One thing that has me worried are cyclotomics. If both arguments are from cyclotomic fields, then we should do the union (which is fast in that case) instead of the minpoly and resultant. I haven't figured out how best to check for that case, though.

For cyclotomics, I really think that we should use the universal cyclotomic field (and enhanced it):

sage: UCF = UniversalCyclotomicField()
sage: zeta3 = UCF.gen(3)
sage: zeta5 = UCF.gen(5)
sage: a = zeta3 + 2
sage: b = zeta5 + 1
sage: timeit("a*b")
625 loops, best of 3: 50.2 µs per loop
sage: a_QQbar = QQbar(a)
sage: b_QQbar = QQbar(b)
sage: timeit("a_QQbar*b_QQbar")
625 loops, best of 3: 13.2 µs per loop
sage: timeit("c = a_QQbar*b_QQbar; c.exactify()")
625 loops, best of 3: 774 µs per loop

Another thing I fail is that test taken from that ARPREC paper. That example is really fast in current implementation, precisely because it's only operating in a single number field, so it doesn't really require any unions at all. Should we try to detect this fact, i.e. see if both arguments are either rational or elements of the same number field? My failure is only later on, where the original code somehow magically knows that the difference of two equal numbers is zero. I guess that if we did introduce a special case for equal number field, we might get that for free even though I don't know exactly how it works.

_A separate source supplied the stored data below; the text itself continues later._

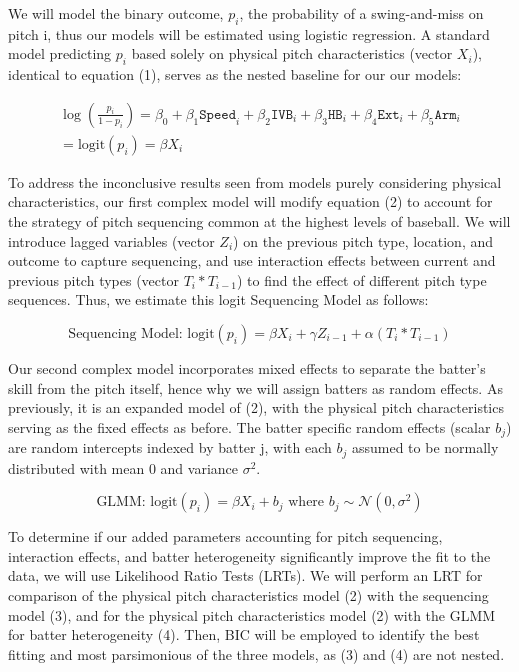 \documentclass[11pt]{article}
\begin{document}
We will model the binary outcome, $p_i$, the probability of a swing-and-miss on pitch i, thus our models will be estimated using logistic regression. 
A standard model predicting $p_i$ based solely on physical pitch characteristics (vector $X_i$), identical to equation (1), serves as the nested baseline for our our models:

\begin{equation} 
    \begin{gathered}  
    \log\left(\frac{p_i}{1 - p_i}\right)  
    = \beta_0 
    + \beta_1 \texttt{Speed}_i 
    + \beta_2 \texttt{IVB}_i 
    + \beta_3 \texttt{HB}_i 
    + \beta_4 \texttt{Ext}_i 
    + \beta_5 \texttt{Arm}_i \\ 
    = \text{logit}(p_i) = \beta X_i 
    \end{gathered} 
\end{equation}

To address the inconclusive results seen from models purely considering physical characteristics, our first complex model will modify equation (2) to account for the strategy of pitch sequencing common at the highest levels of baseball. 
We will introduce lagged variables (vector $Z_i$) on the previous pitch type, location, and outcome to capture sequencing, and use interaction effects between current and previous pitch types (vector $T_i * T_{i-1}$) to find the effect of different pitch type sequences. Thus, we estimate this logit Sequencing Model as follows:

\begin{equation}
    \text{Sequencing Model: logit}(p_i) = \beta X_i + \gamma Z_{i-1} + \alpha (T_i * T_{i-1})
\end{equation}

Our second complex model incorporates mixed effects to separate the batter's skill from the pitch itself, hence why we will assign batters as random effects. 
As previously, it is an expanded model of (2), with the physical pitch characteristics serving as the fixed effects as before. 
The batter specific random effects (scalar $b_j$) are random intercepts indexed by batter j, with each $b_j$ assumed to be normally distributed with mean 0 and variance $\sigma^2$.  
 
\begin{equation}
      \text{GLMM: logit}(p_i) = \beta X_i + b_j  \text{  where } b_j \sim \mathcal{N}(0, \sigma^2)
\end{equation}

To determine if our added parameters accounting for pitch sequencing, interaction effects, and batter heterogeneity significantly improve the fit to the data, we will use Likelihood Ratio Tests (LRTs). We will perform an LRT for comparison of the physical pitch characteristics model (2) with the sequencing model (3), and for the physical pitch characteristics model (2) with the GLMM for batter heterogeneity (4). Then, BIC will be employed to identify the best fitting and most parsimonious of the three models, as (3) and (4) are not nested.
\end{document}
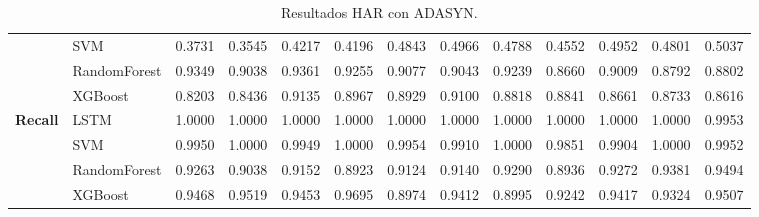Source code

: \begin{table}[h]
\begin{adjustbox}{max width=15cm}
\begin{tabular}{|c|l|r|r|r|r|r|r|r|r|r|r|r|}
			& SVM &  0.3731 &  0.3545 &  0.4217 &  0.4196 &  0.4843 &  0.4966 &  0.4788 &  0.4552 &  0.4952 &  0.4801 &  0.5037 \\
			& RandomForest &  0.9349 &  0.9038 &  0.9361 &  0.9255 &  0.9077 &  0.9043 &  0.9239 &  0.8660 &  0.9009 &  0.8792 &  0.8802 \\
			& XGBoost &  0.8203 &  0.8436 &  0.9135 &  0.8967 &  0.8929 &  0.9100 &  0.8818 &  0.8841 &  0.8661 &  0.8733 &  0.8616 \\
			\hline
			\textbf{Recall} & LSTM &  1.0000 &  1.0000 &  1.0000 &  1.0000 &  1.0000 &  1.0000 &  1.0000 &  1.0000 &  1.0000 &  1.0000 &  0.9953 \\
			& SVM &  0.9950 &  1.0000 &  0.9949 &  1.0000 &  0.9954 &  0.9910 &  1.0000 &  0.9851 &  0.9904 &  1.0000 &  0.9952 \\
			& RandomForest &  0.9263 &  0.9038 &  0.9152 &  0.8923 &  0.9124 &  0.9140 &  0.9290 &  0.8936 &  0.9272 &  0.9381 &  0.9494 \\
			& XGBoost &  0.9468 &  0.9519 &  0.9453 &  0.9695 &  0.8974 &  0.9412 &  0.8995 &  0.9242 &  0.9417 &  0.9324 &  0.9507 \\
			\hline
		\end{tabular}
	\end{adjustbox}
	\caption{Resultados HAR con ADASYN.}
	\label{tab:HAR_ADASYN}
\end{table}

Definitely. If the two elements have the same parent (i.e. QQ, a number field or UCF) we should perform the operation directly. Moreover, I hope to have something fast for comparisons in a given number field #17830 that would also speed up some comparisons in that case.

Vincent

8d15854a-f726-4f6b-88e7-82ec1970fbba commented 9 years ago
comment:8

Replying to @gagern:

The division r1/r2 for the example from the ticket description still takes extremely long. Surprisingly, the step which takes so long is not the computation of the resultant, its factors or its roots. No, it's the candidate.exactify() step which turns an ANRoot element into an ANExtensionElement. The do_polred in there is taking ages. Any suggestions how that might be avoided? It's “only” a degree 80 polynomial we're dealing with.

I compared this with Mathematica. Apart from the fact that I prefer Sage's way of presenting these numbers, I first couldn't get Mathematica to do elementary arithmetic on these two numbers at all. But using a different approach, I managed to do so. In Mathematica the division takes about twice as long as the other three operations, which makes sense considering that the resulting minimal polynomial has twice the degree. But it's only a distinction between 0.1 and 0.2 seconds, so there should be no mathematically unavoidable reason why Sage takes as long as it takes.

Should we try to avoid polred completely? I have the impression that this ticket here moves the focus away from “an algebraic number field extension and some polynomial in its generator” towards “a defining polynomial and an isolating interval”. The change is gradual, and we definitely want to keep the former aspect available if we want to simplify cases where all operations take place in the same number field. But since we no longer use unions for all operations, the nice and small description of the field generator appears to be less important. And the way I understand it, do_polred is responsible for finding such a nice and small generator. Should I try omitting that?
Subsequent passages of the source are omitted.